> [ABOUT THIS EXERCISE] Print out every record below, exactly as written.

(Dataset entries)
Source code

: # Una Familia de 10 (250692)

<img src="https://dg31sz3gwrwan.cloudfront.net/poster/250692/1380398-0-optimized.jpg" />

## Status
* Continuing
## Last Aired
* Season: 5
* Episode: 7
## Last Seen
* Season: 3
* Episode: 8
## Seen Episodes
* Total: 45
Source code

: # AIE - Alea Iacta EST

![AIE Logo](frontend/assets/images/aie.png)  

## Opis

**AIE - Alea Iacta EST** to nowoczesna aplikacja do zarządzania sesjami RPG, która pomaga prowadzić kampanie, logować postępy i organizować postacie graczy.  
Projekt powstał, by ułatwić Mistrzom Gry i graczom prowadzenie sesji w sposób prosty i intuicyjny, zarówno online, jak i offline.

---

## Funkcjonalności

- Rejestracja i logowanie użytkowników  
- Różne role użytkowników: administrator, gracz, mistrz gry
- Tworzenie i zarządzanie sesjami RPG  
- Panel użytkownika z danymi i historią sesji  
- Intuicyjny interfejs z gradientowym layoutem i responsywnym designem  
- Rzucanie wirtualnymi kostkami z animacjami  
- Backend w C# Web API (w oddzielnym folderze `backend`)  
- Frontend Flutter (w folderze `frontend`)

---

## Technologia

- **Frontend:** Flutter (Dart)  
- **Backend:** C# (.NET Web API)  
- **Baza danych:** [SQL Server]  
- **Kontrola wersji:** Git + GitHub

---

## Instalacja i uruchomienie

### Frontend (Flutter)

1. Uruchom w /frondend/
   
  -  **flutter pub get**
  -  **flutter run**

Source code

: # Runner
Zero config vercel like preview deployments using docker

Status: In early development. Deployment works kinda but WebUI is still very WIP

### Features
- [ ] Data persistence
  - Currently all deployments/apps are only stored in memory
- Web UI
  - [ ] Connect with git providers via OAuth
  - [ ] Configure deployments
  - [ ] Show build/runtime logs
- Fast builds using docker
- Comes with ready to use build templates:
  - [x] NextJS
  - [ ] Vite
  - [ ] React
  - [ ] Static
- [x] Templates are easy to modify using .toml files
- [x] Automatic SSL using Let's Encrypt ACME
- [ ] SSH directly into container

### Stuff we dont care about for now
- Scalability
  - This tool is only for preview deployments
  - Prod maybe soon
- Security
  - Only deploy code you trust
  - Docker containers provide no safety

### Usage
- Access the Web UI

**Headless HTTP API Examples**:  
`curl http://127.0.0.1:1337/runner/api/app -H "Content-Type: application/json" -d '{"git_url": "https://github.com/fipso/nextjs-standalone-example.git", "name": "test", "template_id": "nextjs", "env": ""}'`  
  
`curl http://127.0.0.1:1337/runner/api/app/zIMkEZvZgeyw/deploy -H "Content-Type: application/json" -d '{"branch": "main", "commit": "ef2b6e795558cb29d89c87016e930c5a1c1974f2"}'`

> [ANSWER SECTION]
Source code

: # Una Familia de 10 (250692)

<img src="https://dg31sz3gwrwan.cloudfront.net/poster/250692/1380398-0-optimized.jpg" />

## Status
* Continuing
## Last Aired
* Season: 5
* Episode: 7
## Last Seen
* Season: 3
* Episode: 8
## Seen Episodes
* Total: 45
Source code

: # AIE - Alea Iacta EST

![AIE Logo](frontend/assets/images/aie.png)  

## Opis

**AIE - Alea Iacta EST** to nowoczesna aplikacja do zarządzania sesjami RPG, która pomaga prowadzić kampanie, logować postępy i organizować postacie graczy.  
Projekt powstał, by ułatwić Mistrzom Gry i graczom prowadzenie sesji w sposób prosty i intuicyjny, zarówno online, jak i offline.

---

## Funkcjonalności

- Rejestracja i logowanie użytkowników  
- Różne role użytkowników: administrator, gracz, mistrz gry
- Tworzenie i zarządzanie sesjami RPG  
- Panel użytkownika z danymi i historią sesji  
- Intuicyjny interfejs z gradientowym layoutem i responsywnym designem  
- Rzucanie wirtualnymi kostkami z animacjami  
- Backend w C# Web API (w oddzielnym folderze `backend`)  
- Frontend Flutter (w folderze `frontend`)

---

## Technologia

- **Frontend:** Flutter (Dart)  
- **Backend:** C# (.NET Web API)  
- **Baza danych:** [SQL Server]  
- **Kontrola wersji:** Git + GitHub

---

## Instalacja i uruchomienie

### Frontend (Flutter)

1. Uruchom w /frondend/
   
  -  **flutter pub get**
  -  **flutter run**

Source code

: # Runner
Zero config vercel like preview deployments using docker

Status: In early development. Deployment works kinda but WebUI is still very WIP

### Features
- [ ] Data persistence
  - Currently all deployments/apps are only stored in memory
- Web UI
  - [ ] Connect with git providers via OAuth
  - [ ] Configure deployments
  - [ ] Show build/runtime logs
- Fast builds using docker
- Comes with ready to use build templates:
  - [x] NextJS
  - [ ] Vite
  - [ ] React
  - [ ] Static
- [x] Templates are easy to modify using .toml files
- [x] Automatic SSL using Let's Encrypt ACME
- [ ] SSH directly into container

### Stuff we dont care about for now
- Scalability
  - This tool is only for preview deployments
  - Prod maybe soon
- Security
  - Only deploy code you trust
  - Docker containers provide no safety

### Usage
- Access the Web UI

**Headless HTTP API Examples**:  
`curl http://127.0.0.1:1337/runner/api/app -H "Content-Type: application/json" -d '{"git_url": "https://github.com/fipso/nextjs-standalone-example.git", "name": "test", "template_id": "nextjs", "env": ""}'`  
  
`curl http://127.0.0.1:1337/runner/api/app/zIMkEZvZgeyw/deploy -H "Content-Type: application/json" -d '{"branch": "main", "commit": "ef2b6e795558cb29d89c87016e930c5a1c1974f2"}'`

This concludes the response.